#### [TASK PROMPT]
When a line in the entries below contains "that", tally it; give the tally with nothing added.

#### [DATA SECTION]
◇ ◇ ◇ ◇ ◇ ◇ ◇
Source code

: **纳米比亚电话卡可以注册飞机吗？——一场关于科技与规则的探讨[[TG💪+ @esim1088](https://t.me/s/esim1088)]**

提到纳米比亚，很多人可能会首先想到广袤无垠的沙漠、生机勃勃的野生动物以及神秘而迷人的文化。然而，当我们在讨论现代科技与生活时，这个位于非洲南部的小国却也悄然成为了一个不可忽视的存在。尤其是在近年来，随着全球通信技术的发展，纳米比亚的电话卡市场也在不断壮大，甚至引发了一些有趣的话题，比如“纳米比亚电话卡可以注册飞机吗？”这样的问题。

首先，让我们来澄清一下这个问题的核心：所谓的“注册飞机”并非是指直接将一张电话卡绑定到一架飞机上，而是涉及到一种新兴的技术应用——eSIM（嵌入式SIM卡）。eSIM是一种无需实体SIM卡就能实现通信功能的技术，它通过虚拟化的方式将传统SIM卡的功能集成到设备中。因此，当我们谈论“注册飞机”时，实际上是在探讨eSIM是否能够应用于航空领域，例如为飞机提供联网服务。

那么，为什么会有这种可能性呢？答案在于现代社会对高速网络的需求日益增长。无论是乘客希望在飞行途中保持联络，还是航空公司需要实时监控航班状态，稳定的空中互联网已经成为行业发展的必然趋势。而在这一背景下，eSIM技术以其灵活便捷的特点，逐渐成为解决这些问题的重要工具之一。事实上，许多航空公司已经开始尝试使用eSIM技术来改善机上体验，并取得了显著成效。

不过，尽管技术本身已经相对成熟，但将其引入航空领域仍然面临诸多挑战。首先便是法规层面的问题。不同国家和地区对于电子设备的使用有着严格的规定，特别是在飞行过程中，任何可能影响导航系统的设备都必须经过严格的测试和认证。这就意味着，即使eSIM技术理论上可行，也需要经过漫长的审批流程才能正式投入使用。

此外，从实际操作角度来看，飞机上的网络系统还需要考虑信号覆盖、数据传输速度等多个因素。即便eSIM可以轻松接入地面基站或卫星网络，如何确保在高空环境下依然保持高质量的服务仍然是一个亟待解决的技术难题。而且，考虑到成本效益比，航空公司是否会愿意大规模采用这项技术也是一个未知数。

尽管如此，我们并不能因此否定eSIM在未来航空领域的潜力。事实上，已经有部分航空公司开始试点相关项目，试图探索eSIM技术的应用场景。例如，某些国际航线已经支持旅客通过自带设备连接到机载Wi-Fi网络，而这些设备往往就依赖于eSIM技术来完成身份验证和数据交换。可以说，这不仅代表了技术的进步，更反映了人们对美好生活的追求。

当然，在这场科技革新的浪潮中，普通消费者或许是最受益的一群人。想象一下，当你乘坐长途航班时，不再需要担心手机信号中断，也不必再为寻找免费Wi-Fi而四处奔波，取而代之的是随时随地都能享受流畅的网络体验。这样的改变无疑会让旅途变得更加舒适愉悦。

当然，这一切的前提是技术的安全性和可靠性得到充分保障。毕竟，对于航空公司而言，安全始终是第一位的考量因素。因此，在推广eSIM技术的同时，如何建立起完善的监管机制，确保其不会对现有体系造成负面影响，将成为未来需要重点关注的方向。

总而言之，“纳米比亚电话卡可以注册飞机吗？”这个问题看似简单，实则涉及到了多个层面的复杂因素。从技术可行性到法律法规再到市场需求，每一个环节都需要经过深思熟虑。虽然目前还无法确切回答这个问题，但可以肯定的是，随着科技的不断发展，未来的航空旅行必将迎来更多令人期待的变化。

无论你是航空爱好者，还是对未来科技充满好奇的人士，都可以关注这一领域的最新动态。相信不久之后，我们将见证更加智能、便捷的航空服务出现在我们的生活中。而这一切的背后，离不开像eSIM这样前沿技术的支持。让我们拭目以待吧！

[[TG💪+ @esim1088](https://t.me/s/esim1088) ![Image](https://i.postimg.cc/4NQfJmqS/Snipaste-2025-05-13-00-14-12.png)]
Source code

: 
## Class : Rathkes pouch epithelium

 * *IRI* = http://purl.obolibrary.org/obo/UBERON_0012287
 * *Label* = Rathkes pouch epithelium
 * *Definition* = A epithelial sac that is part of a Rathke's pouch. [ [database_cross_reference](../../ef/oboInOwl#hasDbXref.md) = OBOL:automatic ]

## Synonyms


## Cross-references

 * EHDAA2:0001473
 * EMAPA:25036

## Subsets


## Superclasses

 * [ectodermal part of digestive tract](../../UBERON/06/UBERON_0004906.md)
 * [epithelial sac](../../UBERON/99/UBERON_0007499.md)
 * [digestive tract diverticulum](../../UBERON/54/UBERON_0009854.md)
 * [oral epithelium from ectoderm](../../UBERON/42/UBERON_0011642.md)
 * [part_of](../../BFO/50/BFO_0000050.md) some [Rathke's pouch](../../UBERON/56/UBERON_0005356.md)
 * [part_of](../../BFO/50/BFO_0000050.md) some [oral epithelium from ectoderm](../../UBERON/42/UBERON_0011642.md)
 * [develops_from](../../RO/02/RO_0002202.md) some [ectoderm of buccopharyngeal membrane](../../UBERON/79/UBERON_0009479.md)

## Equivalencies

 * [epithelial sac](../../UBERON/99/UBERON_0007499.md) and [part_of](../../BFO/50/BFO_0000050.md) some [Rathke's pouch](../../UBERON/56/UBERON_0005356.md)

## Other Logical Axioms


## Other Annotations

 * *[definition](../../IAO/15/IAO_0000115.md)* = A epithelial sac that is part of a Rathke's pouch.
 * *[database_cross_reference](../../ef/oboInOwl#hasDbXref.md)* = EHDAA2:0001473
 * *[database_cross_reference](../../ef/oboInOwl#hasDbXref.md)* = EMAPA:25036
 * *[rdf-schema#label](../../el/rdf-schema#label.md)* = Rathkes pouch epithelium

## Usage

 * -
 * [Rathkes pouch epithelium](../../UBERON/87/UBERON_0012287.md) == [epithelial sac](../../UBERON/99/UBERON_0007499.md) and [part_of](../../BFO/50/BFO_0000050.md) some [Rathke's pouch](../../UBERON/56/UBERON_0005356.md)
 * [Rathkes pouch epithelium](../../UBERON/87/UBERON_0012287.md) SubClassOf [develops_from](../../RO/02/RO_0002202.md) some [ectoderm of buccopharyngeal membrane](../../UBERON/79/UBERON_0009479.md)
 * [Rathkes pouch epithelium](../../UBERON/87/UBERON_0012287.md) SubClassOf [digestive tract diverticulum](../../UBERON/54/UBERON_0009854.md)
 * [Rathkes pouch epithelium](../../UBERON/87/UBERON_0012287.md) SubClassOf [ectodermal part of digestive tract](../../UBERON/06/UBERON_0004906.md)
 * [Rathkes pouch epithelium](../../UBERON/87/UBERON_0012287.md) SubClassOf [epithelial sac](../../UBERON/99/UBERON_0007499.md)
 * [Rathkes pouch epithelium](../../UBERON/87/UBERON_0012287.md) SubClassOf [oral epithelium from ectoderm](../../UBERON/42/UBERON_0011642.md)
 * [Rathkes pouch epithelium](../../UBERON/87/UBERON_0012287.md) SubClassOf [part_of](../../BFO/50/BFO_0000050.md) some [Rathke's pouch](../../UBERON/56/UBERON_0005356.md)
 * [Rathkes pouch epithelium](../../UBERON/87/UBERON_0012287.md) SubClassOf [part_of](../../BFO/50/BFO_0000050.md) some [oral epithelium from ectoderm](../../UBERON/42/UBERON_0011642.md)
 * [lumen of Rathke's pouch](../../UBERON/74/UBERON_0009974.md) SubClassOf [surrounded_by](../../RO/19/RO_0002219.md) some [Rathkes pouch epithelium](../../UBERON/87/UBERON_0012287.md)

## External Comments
◇ ◇ ◇ ◇ ◇ ◇ ◇
#### [OUTPUT]
2